• PROBLEM
Check every line of the data below for "jUnit". Copy each one that has it.

• EXERCISE DATA

──────

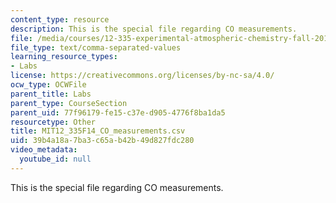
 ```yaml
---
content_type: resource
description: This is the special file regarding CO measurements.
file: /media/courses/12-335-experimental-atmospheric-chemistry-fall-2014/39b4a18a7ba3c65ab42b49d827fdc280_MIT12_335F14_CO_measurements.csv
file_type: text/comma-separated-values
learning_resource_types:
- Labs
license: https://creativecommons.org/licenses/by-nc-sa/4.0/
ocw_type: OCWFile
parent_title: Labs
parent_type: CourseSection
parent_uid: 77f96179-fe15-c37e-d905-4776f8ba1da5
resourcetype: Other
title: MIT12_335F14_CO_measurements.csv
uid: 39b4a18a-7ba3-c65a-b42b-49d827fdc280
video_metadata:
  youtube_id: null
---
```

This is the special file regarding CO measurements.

──────

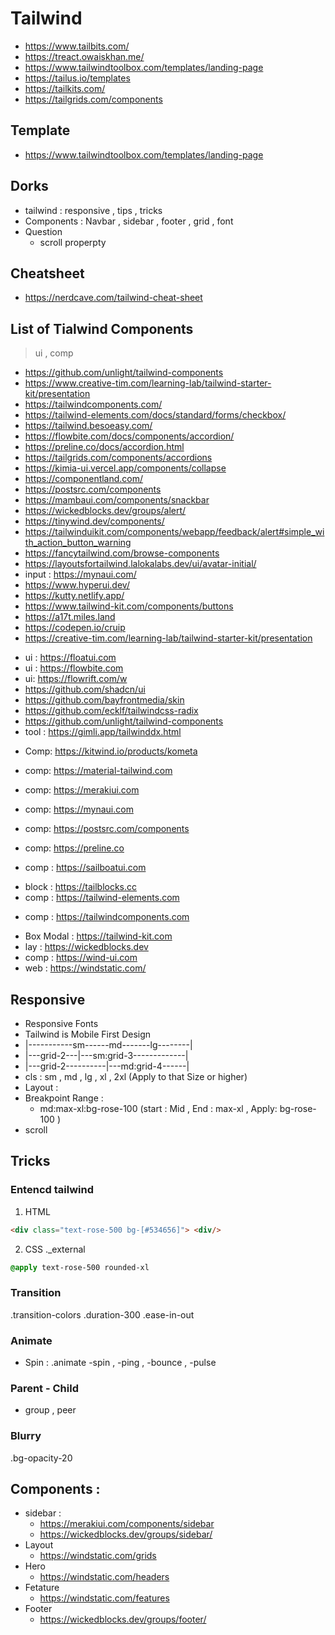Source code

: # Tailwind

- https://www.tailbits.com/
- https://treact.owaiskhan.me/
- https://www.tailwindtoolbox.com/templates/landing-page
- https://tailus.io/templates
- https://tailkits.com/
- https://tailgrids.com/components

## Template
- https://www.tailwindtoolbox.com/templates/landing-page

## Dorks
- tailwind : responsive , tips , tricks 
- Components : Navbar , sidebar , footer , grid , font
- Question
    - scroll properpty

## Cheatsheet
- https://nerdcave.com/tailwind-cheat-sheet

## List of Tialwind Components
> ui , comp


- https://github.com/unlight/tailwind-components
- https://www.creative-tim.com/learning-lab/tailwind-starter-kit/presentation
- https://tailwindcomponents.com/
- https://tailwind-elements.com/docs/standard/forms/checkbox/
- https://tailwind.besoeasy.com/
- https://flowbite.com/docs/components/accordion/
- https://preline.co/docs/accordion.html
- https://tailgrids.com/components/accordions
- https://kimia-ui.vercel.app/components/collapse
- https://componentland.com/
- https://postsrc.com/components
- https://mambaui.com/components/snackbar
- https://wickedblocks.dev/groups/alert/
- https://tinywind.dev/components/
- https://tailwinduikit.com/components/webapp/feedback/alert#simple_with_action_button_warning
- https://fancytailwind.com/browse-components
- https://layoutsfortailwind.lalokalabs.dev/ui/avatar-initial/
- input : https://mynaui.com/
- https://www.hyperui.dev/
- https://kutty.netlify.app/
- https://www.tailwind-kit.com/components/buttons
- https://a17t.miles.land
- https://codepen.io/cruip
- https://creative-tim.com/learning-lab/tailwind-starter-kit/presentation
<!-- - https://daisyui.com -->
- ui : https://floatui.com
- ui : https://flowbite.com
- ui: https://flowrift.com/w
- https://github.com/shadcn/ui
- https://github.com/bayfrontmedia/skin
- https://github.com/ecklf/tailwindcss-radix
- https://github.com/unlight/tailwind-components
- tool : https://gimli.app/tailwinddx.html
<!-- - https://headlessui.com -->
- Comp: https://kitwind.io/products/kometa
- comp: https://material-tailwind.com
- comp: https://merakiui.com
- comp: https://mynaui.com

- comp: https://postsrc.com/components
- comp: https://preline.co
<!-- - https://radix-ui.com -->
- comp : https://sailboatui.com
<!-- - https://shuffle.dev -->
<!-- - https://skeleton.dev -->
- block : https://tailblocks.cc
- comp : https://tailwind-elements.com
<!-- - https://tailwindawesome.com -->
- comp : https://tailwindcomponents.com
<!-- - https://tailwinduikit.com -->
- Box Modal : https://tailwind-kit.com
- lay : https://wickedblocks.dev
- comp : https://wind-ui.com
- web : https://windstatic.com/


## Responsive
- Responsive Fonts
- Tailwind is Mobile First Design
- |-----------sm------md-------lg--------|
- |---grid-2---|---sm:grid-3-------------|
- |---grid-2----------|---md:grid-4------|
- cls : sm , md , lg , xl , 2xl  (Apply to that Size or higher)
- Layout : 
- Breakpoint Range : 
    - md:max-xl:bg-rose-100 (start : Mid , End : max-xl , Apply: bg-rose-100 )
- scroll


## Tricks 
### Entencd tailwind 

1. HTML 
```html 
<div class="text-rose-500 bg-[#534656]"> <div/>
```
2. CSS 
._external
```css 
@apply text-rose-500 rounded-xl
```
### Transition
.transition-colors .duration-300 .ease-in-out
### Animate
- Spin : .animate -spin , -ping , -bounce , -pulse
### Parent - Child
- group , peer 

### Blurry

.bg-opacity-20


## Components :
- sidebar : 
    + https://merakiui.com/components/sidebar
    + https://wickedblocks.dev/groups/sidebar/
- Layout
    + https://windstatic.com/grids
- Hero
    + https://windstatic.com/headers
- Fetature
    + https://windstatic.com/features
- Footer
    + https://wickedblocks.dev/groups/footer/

──────

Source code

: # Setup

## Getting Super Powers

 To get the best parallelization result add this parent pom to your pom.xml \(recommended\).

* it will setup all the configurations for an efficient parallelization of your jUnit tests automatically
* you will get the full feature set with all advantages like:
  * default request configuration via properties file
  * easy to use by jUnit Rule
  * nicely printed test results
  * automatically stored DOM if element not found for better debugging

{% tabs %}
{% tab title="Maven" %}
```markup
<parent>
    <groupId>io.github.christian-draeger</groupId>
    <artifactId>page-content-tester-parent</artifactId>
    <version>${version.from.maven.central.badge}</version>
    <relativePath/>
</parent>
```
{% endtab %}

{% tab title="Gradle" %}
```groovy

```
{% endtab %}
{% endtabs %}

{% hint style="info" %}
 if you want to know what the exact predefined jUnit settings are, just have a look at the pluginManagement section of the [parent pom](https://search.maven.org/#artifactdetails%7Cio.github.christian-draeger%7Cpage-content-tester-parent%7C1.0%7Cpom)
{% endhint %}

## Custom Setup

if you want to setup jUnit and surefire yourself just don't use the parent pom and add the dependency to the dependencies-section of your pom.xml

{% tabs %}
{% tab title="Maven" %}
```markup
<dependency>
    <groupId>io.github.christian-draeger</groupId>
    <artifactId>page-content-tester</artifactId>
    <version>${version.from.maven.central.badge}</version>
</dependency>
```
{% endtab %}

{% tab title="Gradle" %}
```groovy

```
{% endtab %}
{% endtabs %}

──────

• SOLUTION BELOW
* it will setup all the configurations for an efficient parallelization of your jUnit tests automatically
  * easy to use by jUnit Rule
 if you want to know what the exact predefined jUnit settings are, just have a look at the pluginManagement section of the [parent pom](https://search.maven.org/#artifactdetails%7Cio.github.christian-draeger%7Cpage-content-tester-parent%7C1.0%7Cpom)
if you want to setup jUnit and surefire yourself just don't use the parent pom and add the dependency to the dependencies-section of your pom.xml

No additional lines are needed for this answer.